EXERCISE DETAILS: Produce word for word the lines of the data below running from the one that has "We will, indeed, check" to the one that has "6. *Go to the", inclusive, and no others.

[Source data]
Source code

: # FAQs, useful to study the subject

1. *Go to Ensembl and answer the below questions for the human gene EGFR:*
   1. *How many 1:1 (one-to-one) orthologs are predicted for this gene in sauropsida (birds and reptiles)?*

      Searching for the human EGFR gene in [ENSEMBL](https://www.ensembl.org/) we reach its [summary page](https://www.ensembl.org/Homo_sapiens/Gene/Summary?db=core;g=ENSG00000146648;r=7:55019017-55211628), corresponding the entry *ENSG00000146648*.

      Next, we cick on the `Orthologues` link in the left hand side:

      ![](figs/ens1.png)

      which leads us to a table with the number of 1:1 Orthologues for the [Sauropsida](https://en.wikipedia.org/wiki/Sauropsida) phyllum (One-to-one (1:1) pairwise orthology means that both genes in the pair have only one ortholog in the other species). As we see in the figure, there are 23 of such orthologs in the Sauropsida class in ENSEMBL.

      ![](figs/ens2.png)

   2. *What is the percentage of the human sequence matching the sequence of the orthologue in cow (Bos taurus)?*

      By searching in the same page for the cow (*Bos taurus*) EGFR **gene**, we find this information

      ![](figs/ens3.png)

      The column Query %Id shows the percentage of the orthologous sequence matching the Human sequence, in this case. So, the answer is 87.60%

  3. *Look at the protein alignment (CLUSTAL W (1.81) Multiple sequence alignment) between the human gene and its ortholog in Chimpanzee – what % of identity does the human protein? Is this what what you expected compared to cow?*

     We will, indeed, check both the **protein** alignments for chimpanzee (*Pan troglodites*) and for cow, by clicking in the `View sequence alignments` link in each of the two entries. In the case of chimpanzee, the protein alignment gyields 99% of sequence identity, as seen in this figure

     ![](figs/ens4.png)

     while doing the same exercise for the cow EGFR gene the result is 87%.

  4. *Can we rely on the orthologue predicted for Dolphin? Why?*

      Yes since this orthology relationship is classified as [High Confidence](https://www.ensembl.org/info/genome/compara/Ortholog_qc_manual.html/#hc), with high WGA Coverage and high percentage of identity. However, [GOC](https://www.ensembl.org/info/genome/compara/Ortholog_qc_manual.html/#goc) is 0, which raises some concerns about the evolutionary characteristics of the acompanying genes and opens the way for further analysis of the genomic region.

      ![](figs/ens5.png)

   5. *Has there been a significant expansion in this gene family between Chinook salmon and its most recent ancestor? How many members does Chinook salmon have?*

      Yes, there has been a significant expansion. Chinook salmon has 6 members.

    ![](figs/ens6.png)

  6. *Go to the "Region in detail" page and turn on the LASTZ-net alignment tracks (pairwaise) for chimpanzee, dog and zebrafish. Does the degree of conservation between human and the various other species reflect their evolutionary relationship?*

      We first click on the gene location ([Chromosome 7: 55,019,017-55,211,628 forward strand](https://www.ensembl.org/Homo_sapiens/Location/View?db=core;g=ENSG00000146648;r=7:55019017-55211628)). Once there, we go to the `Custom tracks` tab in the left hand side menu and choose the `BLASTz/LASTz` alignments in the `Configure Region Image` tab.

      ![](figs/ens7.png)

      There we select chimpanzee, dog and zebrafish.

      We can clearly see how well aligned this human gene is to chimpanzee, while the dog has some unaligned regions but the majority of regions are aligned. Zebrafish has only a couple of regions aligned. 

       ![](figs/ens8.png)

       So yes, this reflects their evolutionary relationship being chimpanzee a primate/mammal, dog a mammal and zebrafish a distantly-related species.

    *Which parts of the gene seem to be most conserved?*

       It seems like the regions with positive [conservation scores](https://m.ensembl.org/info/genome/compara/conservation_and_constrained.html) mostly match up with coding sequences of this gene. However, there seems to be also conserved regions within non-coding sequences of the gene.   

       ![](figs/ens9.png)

THE COMPLETED TASK:
     We will, indeed, check both the **protein** alignments for chimpanzee (*Pan troglodites*) and for cow, by clicking in the `View sequence alignments` link in each of the two entries. In the case of chimpanzee, the protein alignment gyields 99% of sequence identity, as seen in this figure

     ![](figs/ens4.png)

     while doing the same exercise for the cow EGFR gene the result is 87%.

  4. *Can we rely on the orthologue predicted for Dolphin? Why?*

      Yes since this orthology relationship is classified as [High Confidence](https://www.ensembl.org/info/genome/compara/Ortholog_qc_manual.html/#hc), with high WGA Coverage and high percentage of identity. However, [GOC](https://www.ensembl.org/info/genome/compara/Ortholog_qc_manual.html/#goc) is 0, which raises some concerns about the evolutionary characteristics of the acompanying genes and opens the way for further analysis of the genomic region.

      ![](figs/ens5.png)

   5. *Has there been a significant expansion in this gene family between Chinook salmon and its most recent ancestor? How many members does Chinook salmon have?*

      Yes, there has been a significant expansion. Chinook salmon has 6 members.

    ![](figs/ens6.png)

  6. *Go to the "Region in detail" page and turn on the LASTZ-net alignment tracks (pairwaise) for chimpanzee, dog and zebrafish. Does the degree of conservation between human and the various other species reflect their evolutionary relationship?*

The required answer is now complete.